I’ve been writing some simple low-level IO code to copy a few GB at a time around, and since it’s all wrapped up in Ruby synchronization logic, I used my preferred idiom of a `sysread`/`syswrite` loop with a reasonable buffer size:
bsiz = 65536
open(from) do |inh|
open(to, ‘w’) do |outh|
begin
loop do
outh.write(inh.read(bsiz))
end
rescue EOFError; end
end
end
However, I’ve always just sort of picked the above `bsiz` value more or less out of thin air, and realized that it might be far from optimal.
So, I dragged out my old friend `Benchmark.bm`, and ran something like the following:
require ‘benchmark’
def with_open_files(src_path, dst_path)
open(src_path) do |src|
open(dst_path, ‘w’) do |dst|
begin
yield [src, dst]
rescue EOFError; end
end
end
end
def basic_syscopy(src_path, dst_path, bsiz)
with_open_files(src_path, dst_path) do |src, dst|
loop do
dst.syswrite(src.sysread(bsiz))
end
end
end
src_path = ‘__data__.in’
dst_path = ‘__data__.out’
if !File.exists?(src_path)
print “generating test data…”
STDOUT.flush
`dd if=/dev/urandom of=#{src_path} bs=1024 count=65536`
puts “done.”
end
Benchmark.bm(14) do |b|
(10..22).each do |exp|
bsiz = 2**exp
b.report(”bsiz=%8d: ” % bsiz) { basic_syscopy(src_path, dst_path, bsiz) }
end
end
The output was interesting, if not earth-shaking:
lennon@firefly:~$ ruby copy_bm.rb
user system total real
bsiz= 1024: 0.150000 0.700000 0.850000 ( 0.854416)
bsiz= 2048: 0.090000 0.580000 0.670000 ( 0.662276)
bsiz= 4096: 0.070000 0.420000 0.490000 ( 0.516608)
bsiz= 8192: 0.040000 0.390000 0.430000 ( 0.433775)
bsiz= 16384: 0.030000 0.380000 0.410000 ( 0.410382)

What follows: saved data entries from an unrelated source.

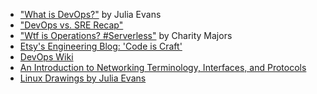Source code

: * ["What is DevOps?"](http://jvns.ca/blog/2016/10/16/whats-devops/) by Julia Evans  
* ["DevOps vs. SRE Recap"](http://blog.catchpoint.com/2016/09/01/oreilly-media-devops-vs-sre/)  
* ["Wtf is Operations? #Serverless"](https://charity.wtf/2016/05/31/wtf-is-operations-serverless/) by Charity Majors
* [Etsy's Engineering Blog: 'Code is Craft'](https://codeascraft.com/)
* [DevOps Wiki](https://en.wikipedia.org/wiki/DevOp)
* [An Introduction to Networking Terminology, Interfaces, and Protocols](https://www.digitalocean.com/community/tutorials/an-introduction-to-networking-terminology-interfaces-and-protocols)
* [Linux Drawings by Julia
  Evans](http://jvns.ca/blog/2016/11/10/a-few-drawings-about-linux/)
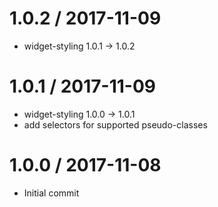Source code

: 
1.0.2 / 2017-11-09
==================

 * widget-styling 1.0.1 -> 1.0.2

1.0.1 / 2017-11-09
==================

 * widget-styling 1.0.0 -> 1.0.1
 * add selectors for supported pseudo-classes

1.0.0 / 2017-11-08
==================

 * Initial commit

bsiz= 32768: 0.020000 0.370000 0.390000 ( 0.390833)
bsiz= 65536: 0.010000 0.370000 0.380000 ( 0.379887)
bsiz= 131072: 0.010000 0.360000 0.370000 ( 0.374959)
bsiz= 262144: 0.010000 0.370000 0.380000 ( 0.374990)
bsiz= 524288: 0.010000 0.380000 0.390000 ( 0.586017)
bsiz= 1048576: 0.020000 0.360000 0.380000 ( 0.390283)
bsiz= 2097152: 0.000000 0.380000 0.380000 ( 0.384693)
bsiz= 4194304: 0.010000 0.370000 0.380000 ( 0.380670)
Basically, this tells me that a) buffer size really doesn’t make a big difference (aside from the weird spike around 512K-1MB) and b) that Ruby really can turn in respectable IO performance, since the baseline for using the `cp` command is only a few percentage points faster:
lennon@firefly:~$ time cp __data__.in __data__.out
real 0m0.366s
user 0m0.000s
sys 0m0.364s
Of course, I don’t know that I’d put a lot of faith in Ruby keeping up with hand-tooled C over the long haul — as the size of the data (or longevity of the process) went up, I would expect memory allocation and garbage to start having an impact.
Because of your block size of your system is 4KB. You don’t even need to run benchmark if you had read the bible, Advanced Programming in UNIX environment writen by Richard Stevens. Since read buffer between file system and device driver has 4KB size, system call invokes no more than it needed ($file_size / $block_size + 1 times).
Anyway, nice try and I’m interested on the way you run the test.